**WHAT YOU NEED TO DO:** All of the records must be repeated exactly.

**RECORDS FOR THE EXERCISE:**
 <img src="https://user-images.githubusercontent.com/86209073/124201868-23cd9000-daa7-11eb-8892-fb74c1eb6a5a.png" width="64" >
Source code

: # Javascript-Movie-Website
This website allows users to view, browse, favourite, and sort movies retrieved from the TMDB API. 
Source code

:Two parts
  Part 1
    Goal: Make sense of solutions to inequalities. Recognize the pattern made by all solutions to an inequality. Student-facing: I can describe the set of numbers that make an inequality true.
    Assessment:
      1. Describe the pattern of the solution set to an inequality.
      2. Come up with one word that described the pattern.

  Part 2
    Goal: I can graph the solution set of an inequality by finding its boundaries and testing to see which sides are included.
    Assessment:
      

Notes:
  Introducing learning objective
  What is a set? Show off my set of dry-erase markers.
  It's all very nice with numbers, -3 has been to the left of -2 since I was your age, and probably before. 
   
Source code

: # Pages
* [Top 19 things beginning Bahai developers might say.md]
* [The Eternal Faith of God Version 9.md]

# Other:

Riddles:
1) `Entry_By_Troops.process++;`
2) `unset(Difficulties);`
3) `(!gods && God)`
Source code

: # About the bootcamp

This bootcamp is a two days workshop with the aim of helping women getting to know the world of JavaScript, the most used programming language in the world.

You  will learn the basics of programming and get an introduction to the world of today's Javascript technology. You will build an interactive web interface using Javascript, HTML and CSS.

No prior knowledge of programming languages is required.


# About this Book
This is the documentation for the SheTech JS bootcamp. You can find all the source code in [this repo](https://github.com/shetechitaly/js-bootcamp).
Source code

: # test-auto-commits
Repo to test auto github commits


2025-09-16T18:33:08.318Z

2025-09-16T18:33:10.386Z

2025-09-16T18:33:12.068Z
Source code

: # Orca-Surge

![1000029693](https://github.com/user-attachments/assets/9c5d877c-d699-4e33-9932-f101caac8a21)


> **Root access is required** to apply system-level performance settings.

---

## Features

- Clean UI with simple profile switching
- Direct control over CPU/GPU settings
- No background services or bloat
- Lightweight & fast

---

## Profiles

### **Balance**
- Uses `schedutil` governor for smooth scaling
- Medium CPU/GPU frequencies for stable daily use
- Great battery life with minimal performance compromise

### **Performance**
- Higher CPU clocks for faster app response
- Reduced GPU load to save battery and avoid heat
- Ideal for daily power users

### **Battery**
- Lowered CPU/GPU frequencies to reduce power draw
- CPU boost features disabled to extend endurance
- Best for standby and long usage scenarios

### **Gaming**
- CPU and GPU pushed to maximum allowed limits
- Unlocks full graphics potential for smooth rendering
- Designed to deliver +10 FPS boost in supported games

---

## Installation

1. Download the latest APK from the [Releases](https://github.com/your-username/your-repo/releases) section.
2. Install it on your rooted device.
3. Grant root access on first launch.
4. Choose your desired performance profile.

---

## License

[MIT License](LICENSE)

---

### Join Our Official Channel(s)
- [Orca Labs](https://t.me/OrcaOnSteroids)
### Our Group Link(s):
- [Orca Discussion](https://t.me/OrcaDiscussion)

**TASK RESPONSE:**
 <img src="https://user-images.githubusercontent.com/86209073/124201868-23cd9000-daa7-11eb-8892-fb74c1eb6a5a.png" width="64" >
Source code

: # Javascript-Movie-Website
This website allows users to view, browse, favourite, and sort movies retrieved from the TMDB API. 
Source code

:Two parts
  Part 1
    Goal: Make sense of solutions to inequalities. Recognize the pattern made by all solutions to an inequality. Student-facing: I can describe the set of numbers that make an inequality true.
    Assessment:
      1. Describe the pattern of the solution set to an inequality.
      2. Come up with one word that described the pattern.

  Part 2
    Goal: I can graph the solution set of an inequality by finding its boundaries and testing to see which sides are included.
    Assessment:
      

Notes:
  Introducing learning objective
  What is a set? Show off my set of dry-erase markers.
  It's all very nice with numbers, -3 has been to the left of -2 since I was your age, and probably before. 
   
Source code

: # Pages
* [Top 19 things beginning Bahai developers might say.md]
* [The Eternal Faith of God Version 9.md]

# Other:

Riddles:
1) `Entry_By_Troops.process++;`
2) `unset(Difficulties);`
3) `(!gods && God)`
Source code

: # About the bootcamp

This bootcamp is a two days workshop with the aim of helping women getting to know the world of JavaScript, the most used programming language in the world.

You  will learn the basics of programming and get an introduction to the world of today's Javascript technology. You will build an interactive web interface using Javascript, HTML and CSS.

No prior knowledge of programming languages is required.


# About this Book
This is the documentation for the SheTech JS bootcamp. You can find all the source code in [this repo](https://github.com/shetechitaly/js-bootcamp).
Source code

: # test-auto-commits
Repo to test auto github commits


2025-09-16T18:33:08.318Z

2025-09-16T18:33:10.386Z

2025-09-16T18:33:12.068Z
Source code

: # Orca-Surge

![1000029693](https://github.com/user-attachments/assets/9c5d877c-d699-4e33-9932-f101caac8a21)


> **Root access is required** to apply system-level performance settings.

---

## Features

- Clean UI with simple profile switching
- Direct control over CPU/GPU settings
- No background services or bloat
- Lightweight & fast

---

## Profiles

### **Balance**
- Uses `schedutil` governor for smooth scaling
- Medium CPU/GPU frequencies for stable daily use
- Great battery life with minimal performance compromise

### **Performance**
- Higher CPU clocks for faster app response
- Reduced GPU load to save battery and avoid heat
- Ideal for daily power users

### **Battery**
- Lowered CPU/GPU frequencies to reduce power draw
- CPU boost features disabled to extend endurance
- Best for standby and long usage scenarios

### **Gaming**
- CPU and GPU pushed to maximum allowed limits
- Unlocks full graphics potential for smooth rendering
- Designed to deliver +10 FPS boost in supported games

---

## Installation

1. Download the latest APK from the [Releases](https://github.com/your-username/your-repo/releases) section.
2. Install it on your rooted device.
3. Grant root access on first launch.
4. Choose your desired performance profile.

---

## License

[MIT License](LICENSE)

---

### Join Our Official Channel(s)
- [Orca Labs](https://t.me/OrcaOnSteroids)
### Our Group Link(s):
- [Orca Discussion](https://t.me/OrcaDiscussion)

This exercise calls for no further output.